(Source texts of formatted documents)
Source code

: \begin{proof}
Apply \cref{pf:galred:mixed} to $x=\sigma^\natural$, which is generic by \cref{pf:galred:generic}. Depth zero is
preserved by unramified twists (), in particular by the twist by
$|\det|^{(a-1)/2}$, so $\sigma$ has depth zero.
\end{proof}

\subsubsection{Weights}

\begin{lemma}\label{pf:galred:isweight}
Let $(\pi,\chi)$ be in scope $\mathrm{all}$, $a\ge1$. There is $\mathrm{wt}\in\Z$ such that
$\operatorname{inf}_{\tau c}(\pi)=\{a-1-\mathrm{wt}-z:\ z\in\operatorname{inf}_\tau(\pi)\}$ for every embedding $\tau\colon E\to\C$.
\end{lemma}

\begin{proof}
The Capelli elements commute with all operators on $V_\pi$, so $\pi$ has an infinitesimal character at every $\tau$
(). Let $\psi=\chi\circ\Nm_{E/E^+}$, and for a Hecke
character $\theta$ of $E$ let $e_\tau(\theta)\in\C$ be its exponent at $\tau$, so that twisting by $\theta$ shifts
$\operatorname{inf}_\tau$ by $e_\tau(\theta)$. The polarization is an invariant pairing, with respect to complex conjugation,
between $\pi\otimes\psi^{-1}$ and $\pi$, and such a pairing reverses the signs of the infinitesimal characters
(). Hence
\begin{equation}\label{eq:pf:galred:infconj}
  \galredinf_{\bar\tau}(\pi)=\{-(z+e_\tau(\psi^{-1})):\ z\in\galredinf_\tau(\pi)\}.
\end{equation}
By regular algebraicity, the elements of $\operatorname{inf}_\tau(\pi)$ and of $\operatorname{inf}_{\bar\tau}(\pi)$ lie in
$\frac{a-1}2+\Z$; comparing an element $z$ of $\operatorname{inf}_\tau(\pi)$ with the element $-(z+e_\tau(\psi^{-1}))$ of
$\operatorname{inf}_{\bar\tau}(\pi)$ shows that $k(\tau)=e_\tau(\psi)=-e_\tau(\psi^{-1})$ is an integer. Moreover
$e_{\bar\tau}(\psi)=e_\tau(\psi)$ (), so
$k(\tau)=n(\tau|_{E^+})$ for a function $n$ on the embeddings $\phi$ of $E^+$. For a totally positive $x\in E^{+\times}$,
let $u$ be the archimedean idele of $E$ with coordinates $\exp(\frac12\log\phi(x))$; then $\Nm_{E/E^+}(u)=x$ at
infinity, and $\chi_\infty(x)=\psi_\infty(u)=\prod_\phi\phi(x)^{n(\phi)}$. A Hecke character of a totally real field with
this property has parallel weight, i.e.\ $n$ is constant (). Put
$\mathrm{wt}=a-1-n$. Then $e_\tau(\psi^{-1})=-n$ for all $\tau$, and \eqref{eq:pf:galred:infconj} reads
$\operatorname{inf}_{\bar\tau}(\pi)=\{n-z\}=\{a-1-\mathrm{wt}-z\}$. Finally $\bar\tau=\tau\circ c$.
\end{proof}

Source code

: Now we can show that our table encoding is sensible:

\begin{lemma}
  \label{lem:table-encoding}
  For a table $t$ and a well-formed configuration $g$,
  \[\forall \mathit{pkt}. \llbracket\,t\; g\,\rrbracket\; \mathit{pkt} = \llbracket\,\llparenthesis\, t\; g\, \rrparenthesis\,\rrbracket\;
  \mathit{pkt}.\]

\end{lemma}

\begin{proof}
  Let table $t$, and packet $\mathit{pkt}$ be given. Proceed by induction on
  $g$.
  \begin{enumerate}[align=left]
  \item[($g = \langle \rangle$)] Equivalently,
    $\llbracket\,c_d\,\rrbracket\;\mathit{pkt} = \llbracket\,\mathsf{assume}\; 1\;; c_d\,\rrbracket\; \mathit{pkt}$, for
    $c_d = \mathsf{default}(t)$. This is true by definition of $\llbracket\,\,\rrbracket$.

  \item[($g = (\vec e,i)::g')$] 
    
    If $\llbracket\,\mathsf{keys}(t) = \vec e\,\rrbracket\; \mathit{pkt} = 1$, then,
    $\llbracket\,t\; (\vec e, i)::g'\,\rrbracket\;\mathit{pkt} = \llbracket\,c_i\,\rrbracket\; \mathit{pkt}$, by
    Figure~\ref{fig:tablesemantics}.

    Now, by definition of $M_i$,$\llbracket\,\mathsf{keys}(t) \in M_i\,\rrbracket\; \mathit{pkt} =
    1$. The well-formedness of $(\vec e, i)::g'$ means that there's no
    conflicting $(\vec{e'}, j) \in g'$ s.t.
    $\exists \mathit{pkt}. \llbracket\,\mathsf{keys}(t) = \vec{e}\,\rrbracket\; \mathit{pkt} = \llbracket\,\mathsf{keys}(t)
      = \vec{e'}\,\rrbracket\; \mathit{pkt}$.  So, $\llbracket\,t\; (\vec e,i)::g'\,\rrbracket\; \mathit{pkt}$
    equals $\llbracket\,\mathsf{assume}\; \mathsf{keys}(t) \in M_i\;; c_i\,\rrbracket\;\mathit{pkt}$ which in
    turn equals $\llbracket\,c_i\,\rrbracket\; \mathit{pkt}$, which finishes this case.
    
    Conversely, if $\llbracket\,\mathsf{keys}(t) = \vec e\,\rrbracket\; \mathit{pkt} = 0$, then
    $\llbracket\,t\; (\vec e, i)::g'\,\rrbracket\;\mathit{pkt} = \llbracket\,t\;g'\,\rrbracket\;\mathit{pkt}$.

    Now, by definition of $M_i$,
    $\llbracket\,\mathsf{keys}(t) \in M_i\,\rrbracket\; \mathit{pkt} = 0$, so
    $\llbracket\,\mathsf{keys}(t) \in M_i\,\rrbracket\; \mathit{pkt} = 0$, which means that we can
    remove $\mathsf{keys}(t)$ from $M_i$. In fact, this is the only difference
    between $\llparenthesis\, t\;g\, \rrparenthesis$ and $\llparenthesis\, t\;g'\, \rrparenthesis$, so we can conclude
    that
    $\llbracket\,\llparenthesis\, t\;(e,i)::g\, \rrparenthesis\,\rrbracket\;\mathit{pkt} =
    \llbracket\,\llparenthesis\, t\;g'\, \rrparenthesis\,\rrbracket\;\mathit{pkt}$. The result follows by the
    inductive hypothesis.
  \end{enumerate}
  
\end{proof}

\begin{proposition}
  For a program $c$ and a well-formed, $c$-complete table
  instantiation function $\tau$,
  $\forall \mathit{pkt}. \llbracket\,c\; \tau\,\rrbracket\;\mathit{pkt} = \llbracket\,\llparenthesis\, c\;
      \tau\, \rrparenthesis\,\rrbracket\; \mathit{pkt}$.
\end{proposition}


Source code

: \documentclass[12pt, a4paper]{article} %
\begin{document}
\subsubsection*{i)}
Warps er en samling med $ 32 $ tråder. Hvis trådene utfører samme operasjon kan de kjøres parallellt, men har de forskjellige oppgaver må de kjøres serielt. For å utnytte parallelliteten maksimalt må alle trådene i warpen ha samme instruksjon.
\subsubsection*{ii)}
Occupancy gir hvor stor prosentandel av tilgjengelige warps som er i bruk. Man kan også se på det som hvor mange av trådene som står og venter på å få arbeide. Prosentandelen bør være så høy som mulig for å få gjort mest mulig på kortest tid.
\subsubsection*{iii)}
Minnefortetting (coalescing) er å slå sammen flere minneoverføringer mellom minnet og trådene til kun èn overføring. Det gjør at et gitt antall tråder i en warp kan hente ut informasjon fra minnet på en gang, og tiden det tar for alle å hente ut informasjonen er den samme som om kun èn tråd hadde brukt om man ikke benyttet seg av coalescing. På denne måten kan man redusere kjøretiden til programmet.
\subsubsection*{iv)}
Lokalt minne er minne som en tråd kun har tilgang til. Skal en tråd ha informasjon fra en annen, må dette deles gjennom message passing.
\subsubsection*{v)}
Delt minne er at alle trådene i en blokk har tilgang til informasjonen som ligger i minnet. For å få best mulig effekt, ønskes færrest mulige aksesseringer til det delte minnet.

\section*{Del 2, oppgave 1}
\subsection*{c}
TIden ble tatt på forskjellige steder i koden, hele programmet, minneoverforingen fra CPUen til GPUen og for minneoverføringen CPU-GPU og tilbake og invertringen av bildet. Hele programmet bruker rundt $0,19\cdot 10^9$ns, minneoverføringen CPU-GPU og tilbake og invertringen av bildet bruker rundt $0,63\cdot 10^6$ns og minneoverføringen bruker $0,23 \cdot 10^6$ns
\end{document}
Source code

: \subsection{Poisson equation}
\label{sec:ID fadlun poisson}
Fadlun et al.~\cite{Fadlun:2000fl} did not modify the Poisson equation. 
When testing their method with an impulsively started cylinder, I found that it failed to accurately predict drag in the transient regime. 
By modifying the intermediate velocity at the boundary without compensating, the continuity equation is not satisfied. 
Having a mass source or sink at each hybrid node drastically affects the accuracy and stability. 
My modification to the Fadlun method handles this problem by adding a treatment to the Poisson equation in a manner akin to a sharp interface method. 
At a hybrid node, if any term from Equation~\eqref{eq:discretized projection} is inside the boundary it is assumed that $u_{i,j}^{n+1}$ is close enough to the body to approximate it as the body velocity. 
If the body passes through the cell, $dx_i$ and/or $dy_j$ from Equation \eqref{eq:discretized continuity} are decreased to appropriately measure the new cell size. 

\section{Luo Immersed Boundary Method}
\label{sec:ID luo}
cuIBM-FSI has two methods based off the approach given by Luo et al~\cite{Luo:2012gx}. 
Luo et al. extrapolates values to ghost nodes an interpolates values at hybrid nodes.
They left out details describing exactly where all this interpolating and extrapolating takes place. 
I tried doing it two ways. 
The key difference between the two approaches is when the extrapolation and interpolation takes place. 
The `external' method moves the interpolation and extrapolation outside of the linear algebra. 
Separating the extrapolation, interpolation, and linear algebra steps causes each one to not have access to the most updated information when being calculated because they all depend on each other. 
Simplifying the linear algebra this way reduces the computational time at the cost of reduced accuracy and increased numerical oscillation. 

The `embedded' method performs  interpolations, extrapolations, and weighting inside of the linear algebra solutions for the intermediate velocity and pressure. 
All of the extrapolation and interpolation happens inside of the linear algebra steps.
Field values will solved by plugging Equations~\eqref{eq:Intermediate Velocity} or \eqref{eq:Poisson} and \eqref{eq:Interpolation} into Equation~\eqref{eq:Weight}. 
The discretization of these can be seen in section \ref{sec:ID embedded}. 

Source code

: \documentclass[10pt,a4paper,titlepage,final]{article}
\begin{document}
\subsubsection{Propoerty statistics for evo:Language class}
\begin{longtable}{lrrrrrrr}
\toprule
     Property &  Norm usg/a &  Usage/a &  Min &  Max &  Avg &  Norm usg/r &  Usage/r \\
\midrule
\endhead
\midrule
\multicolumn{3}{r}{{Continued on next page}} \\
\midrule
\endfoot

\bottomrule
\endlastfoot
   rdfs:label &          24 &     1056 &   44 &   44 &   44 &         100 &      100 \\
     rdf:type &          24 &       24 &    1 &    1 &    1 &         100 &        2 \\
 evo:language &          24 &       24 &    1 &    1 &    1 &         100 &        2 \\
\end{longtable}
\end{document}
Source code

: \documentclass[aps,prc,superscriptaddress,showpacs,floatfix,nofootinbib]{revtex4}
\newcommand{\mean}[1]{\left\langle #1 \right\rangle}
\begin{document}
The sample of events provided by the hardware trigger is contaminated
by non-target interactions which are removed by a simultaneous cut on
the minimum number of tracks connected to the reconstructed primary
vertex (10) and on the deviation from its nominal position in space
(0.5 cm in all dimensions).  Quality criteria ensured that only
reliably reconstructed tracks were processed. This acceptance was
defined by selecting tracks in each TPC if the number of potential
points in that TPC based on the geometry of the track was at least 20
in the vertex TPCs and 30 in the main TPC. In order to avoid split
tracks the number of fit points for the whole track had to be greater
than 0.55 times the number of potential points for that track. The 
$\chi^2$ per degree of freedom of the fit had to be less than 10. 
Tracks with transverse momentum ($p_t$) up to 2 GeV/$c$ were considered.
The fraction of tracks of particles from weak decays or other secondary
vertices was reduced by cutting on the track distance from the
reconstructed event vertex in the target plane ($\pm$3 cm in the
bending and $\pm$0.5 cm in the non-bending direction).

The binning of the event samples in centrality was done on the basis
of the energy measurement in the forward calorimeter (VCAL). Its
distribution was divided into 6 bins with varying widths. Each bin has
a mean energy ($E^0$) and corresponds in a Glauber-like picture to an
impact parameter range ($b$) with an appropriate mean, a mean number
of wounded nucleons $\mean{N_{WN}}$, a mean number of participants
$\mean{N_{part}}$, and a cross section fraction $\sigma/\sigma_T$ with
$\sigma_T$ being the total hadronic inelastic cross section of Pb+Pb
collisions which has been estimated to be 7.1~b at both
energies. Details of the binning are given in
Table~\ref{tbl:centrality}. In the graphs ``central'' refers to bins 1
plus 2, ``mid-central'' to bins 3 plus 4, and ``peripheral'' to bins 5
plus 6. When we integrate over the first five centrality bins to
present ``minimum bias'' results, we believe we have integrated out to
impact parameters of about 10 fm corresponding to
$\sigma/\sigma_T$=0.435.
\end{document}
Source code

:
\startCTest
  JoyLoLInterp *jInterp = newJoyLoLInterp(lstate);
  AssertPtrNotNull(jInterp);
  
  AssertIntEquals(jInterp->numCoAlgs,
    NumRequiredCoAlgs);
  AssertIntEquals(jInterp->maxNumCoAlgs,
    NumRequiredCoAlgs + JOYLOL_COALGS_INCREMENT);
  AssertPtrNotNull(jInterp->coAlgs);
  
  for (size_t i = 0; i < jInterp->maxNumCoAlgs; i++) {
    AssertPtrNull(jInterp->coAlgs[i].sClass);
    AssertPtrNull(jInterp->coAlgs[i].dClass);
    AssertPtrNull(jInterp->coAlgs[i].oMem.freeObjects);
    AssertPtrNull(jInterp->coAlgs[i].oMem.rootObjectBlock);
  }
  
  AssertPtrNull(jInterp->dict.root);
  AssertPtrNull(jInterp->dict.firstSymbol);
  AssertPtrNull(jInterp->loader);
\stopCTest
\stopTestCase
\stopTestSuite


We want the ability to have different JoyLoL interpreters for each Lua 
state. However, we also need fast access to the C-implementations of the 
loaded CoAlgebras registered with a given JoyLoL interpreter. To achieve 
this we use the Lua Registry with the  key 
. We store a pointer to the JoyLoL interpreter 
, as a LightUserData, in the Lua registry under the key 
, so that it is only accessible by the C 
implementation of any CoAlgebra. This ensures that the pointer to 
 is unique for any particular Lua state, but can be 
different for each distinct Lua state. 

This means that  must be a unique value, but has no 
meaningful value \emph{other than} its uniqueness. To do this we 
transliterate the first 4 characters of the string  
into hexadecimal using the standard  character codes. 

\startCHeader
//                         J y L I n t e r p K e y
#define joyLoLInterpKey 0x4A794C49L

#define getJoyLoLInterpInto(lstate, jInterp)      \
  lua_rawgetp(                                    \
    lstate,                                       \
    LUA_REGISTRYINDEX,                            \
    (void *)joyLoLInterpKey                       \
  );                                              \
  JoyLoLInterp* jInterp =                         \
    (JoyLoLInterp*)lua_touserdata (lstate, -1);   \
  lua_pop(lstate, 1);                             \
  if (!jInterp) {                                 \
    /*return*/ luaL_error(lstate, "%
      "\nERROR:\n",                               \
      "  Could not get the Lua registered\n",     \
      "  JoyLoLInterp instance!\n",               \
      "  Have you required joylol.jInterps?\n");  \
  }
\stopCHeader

#### [Work order]
Among the entries, copy every line containing the word "cross".

#### [Answer area]
$\mean{N_{part}}$, and a cross section fraction $\sigma/\sigma_T$ with
$\sigma_T$ being the total hadronic inelastic cross section of Pb+Pb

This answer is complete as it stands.